Money rolled in from all the over the nation, enough to fund a delegation of hundreds. When deliberations got underway, the women were there, outside the doors, dressed in white. Quite a scene—inside, murderers and marauders, and on the street, the implacable women demanding peace. “We are your conscience,” they said. A vague warning.
The peace talks got underway then stalled. And the women got frustrated. “What is this, a vacation?” they complained. Their frustration was well founded for, meanwhile, back in Monrovia, order collapsed completely. There was little food and water to be had. And thousands fled for shelter to the city stadium.
The tearful women in Accra redoubled their efforts. “Give us peace now,” they sang. Their signs multiplied, proclaiming, “No more guns, no more war.” Everyone entering or leaving the building got an earful.
When back in Monrovia a rebel missile struck the U.S. Embassy, where displaced people were harbored, the women surrounded the building in Accra and linked arms. Until the carnage ended, they said, they would not leave. “The peace talks have been seized by General Leynab and her troops….” said a mocking security guard over the PA system.
The women had locked them down. And when a warlord appeared at the door, trying to pass by, Leynab ordered: “Go back in there and sit down. If you were a real man, you wouldn’t be killing your people. That’s why I have to treat you like a boy. Go back and sit down and negotiate peace!”
Slowly, the tide turned. The international community got involved and on August 11, 2003, Taylor left for Nigeria, setting off days of celebrations. But the women knew their work was not over. A transitional government was put into place, and the women knew they had to monitor its every decision.
Meantime they took up the thorny issue of forgiveness. “The men make all the mistakes,” Leynab said. “They brought war and poverty.” Oceans of blood were on their hands. How to forgive them? They discussed it and tried, reaching out first to ex-child soldiers, seeing in the boys’ own eyes the boys’ own brutal victimization.
Finally, January 2006, arrived the general elections, a day of improbably achievement. Elected president of Liberia that day was Ellen Johnson Sirleaf, the first woman in all of Africa ever elected to such high office. “Icing on the cake,’ Leynab said with cool nonchalance.
And reflecting back on those years, she said: “We stepped out and did the unimaginable.”
Indeed they did. And in doing the unimaginable, they have so much to teach us. About faith and nonviolence, prayer and struggle. About giving our lives for justice and disarmament. About vision and imagination. About strength, power and fearlessness. About what really matters. About changing the world.
“The heroism on view in the documentary is breathtaking,” wrote the Christian Science Monitor.“Uplifting, disheartening, inspiring, enraging,” wrote the New York Times.

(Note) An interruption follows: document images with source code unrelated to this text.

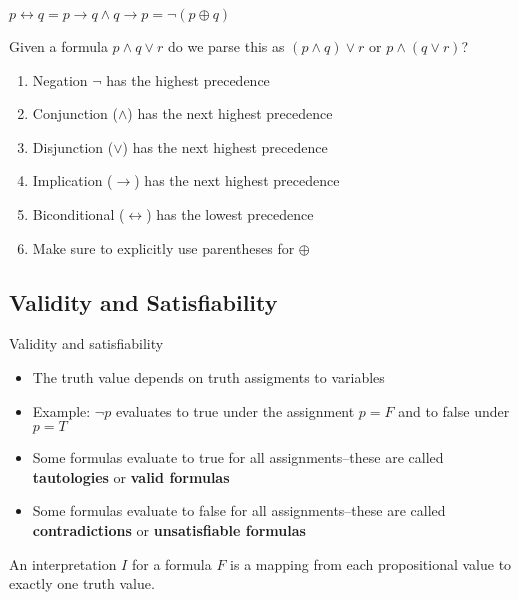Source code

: \documentclass[8pt]{scrreprt}
\begin{document}
\begin{landscape}
\begin{multicols*}{3}
\begin{definition}[Contrapositive]
\end{definition}

\begin{definition}[Biconditionals]
	$p\leftrightarrow q = p\rightarrow q \land q\rightarrow p = \neg (p\oplus q)$
\end{definition}

\begin{example}
	Given a formula $p\land q \lor r$ do we parse this as $(p\land q)\lor r$ or $p\land (q\lor r)$?

	\begin{enumerate}
		\item Negation $\neg$ has the highest precedence
		\item Conjunction ($\land$) has the next highest precedence
		\item Disjunction ($\lor$) has the next highest precedence
		\item Implication ($\rightarrow$) has the next highest precedence
		\item Biconditional ($\leftrightarrow$) has the lowest precedence
		\item Make sure to explicitly use parentheses for $\oplus$
	\end{enumerate}
\end{example}

\subsection{Validity and Satisfiability}

Validity and satisfiability
\begin{itemize}
	\item The truth value depends on truth assigments to variables
	\item Example: $\neg p$ evaluates to true under the assignment $p=F$ and to false under $p=T$
	\item Some formulas evaluate to true for all assignments--these are called \textbf{tautologies} or \textbf{valid formulas}
	\item Some formulas evaluate to false for all assignments--these are called \textbf{contradictions} or \textbf{unsatisfiable formulas}
\end{itemize}

\begin{definition}[Interpretation]
	An interpretation $I$ for a formula $F$ is a mapping from each propositional
	value to exactly one truth value.


\end{definition}
\end{multicols*}
\end{landscape}
\end{document}
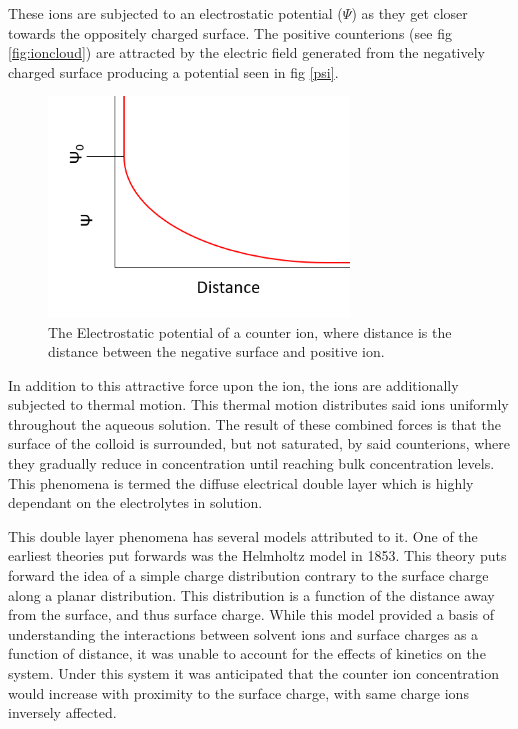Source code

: These ions are subjected to an electrostatic potential ($\Psi$) as they get closer towards the oppositely charged surface. The positive counterions (see fig \ref{fig:ioncloud}) are attracted by the electric field generated from the negatively charged surface producing a potential seen in fig \ref{psi}. 

\begin{figure}[h]    
        \begin{center}
          \includegraphics[width=80mm]{chapter1/psi.PNG}
\end{center}
\caption{The Electrostatic potential of a counter ion, where distance is the distance between the negative surface and positive ion.}
\label{fig:psi}                
\end{figure}


In addition to this attractive force upon the ion, the ions are additionally subjected to thermal motion. This thermal motion distributes said ions uniformly throughout the aqueous solution. The result of these combined forces is that the surface of the colloid is surrounded, but not saturated, by said counterions, where they gradually reduce in concentration until reaching bulk concentration levels. This phenomena is termed the diffuse electrical double layer which is highly dependant on the electrolytes in solution.

This double layer phenomena has several models attributed to it. One of the earliest theories put forwards was the Helmholtz model in 1853. This theory puts forward the idea of a simple charge distribution contrary to the surface charge along a planar distribution. This distribution is a function of the distance away from the surface, and thus surface charge. While this model provided a basis of understanding the interactions between solvent ions and surface charges as a function of distance, it was unable to account for the effects of kinetics on the system. Under this system it was anticipated that the counter ion concentration would increase with proximity to the surface charge, with same charge ions inversely affected.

Pray the Devil Back to Hell. I urge you to watch it with your church and peace groups. Discuss how we too might catch the noble spirit of these holy women and build a nonviolent movement here in the U.S. Let’s adopt their derring-do and put an end to war, weapons, poverty, executions and global climate change. The women of Liberia embolden us to steel our hearts. Perhaps we too can pray the devil back to hell.